BEGIN MATERIAL PROVIDED
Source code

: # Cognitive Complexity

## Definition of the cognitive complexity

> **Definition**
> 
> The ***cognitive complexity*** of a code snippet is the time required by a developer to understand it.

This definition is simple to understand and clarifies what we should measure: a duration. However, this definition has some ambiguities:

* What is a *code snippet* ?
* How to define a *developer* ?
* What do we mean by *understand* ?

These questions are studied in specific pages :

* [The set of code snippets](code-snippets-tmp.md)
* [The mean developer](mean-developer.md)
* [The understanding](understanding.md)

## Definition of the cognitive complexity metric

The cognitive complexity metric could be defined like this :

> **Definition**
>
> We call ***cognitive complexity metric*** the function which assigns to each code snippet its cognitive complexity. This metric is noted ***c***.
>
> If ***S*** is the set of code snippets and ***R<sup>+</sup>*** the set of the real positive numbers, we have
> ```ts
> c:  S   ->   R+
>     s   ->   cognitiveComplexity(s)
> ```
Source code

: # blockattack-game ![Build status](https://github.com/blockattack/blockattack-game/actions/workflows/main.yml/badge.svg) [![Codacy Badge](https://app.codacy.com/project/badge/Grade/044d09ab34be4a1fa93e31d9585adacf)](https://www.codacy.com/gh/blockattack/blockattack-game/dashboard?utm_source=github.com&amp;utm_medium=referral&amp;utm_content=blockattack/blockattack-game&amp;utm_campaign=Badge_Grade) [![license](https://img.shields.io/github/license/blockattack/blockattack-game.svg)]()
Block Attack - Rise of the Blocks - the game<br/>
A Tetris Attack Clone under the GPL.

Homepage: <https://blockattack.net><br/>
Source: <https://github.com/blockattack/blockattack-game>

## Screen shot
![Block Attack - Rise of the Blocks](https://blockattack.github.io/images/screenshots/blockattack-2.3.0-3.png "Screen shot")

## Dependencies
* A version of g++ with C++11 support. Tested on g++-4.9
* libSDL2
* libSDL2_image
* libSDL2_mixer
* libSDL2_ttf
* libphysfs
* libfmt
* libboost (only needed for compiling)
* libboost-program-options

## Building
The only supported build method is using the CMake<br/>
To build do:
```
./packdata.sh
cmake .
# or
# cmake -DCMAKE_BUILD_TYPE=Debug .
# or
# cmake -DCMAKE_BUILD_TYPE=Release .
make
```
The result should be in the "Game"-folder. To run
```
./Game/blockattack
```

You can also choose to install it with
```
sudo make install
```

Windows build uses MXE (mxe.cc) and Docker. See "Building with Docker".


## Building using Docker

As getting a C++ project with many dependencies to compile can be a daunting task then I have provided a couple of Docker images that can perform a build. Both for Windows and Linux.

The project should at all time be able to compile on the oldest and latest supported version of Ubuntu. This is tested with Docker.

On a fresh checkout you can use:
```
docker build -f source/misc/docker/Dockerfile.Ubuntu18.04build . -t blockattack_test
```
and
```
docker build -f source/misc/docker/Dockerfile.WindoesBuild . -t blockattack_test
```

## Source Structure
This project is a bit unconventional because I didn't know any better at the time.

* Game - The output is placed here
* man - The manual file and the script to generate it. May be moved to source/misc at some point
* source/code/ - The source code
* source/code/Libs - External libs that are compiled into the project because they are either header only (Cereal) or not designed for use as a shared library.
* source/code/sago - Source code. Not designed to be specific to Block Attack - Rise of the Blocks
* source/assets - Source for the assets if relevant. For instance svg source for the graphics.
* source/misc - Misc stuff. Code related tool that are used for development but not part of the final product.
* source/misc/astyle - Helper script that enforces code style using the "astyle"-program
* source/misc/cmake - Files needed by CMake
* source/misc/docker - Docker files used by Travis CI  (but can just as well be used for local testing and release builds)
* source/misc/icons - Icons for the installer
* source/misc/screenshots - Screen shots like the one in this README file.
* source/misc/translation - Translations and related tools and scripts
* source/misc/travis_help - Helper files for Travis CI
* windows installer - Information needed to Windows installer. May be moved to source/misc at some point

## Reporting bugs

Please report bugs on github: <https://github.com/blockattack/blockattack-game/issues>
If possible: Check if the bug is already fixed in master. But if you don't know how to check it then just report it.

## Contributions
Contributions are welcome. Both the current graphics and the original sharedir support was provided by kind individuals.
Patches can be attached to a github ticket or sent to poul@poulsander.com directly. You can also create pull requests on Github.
END MATERIAL PROVIDED
#### [WHAT IS NEEDED]
The answer is the lines above between the line holding "installer - Information" and the line holding "Contributions are welcome.", inclusive, each written out exactly, and no others.

#### [YOUR RESPONSE]
* windows installer - Information needed to Windows installer. May be moved to source/misc at some point

## Reporting bugs

Please report bugs on github: <https://github.com/blockattack/blockattack-game/issues>
If possible: Check if the bug is already fixed in master. But if you don't know how to check it then just report it.

## Contributions
Contributions are welcome. Both the current graphics and the original sharedir support was provided by kind individuals.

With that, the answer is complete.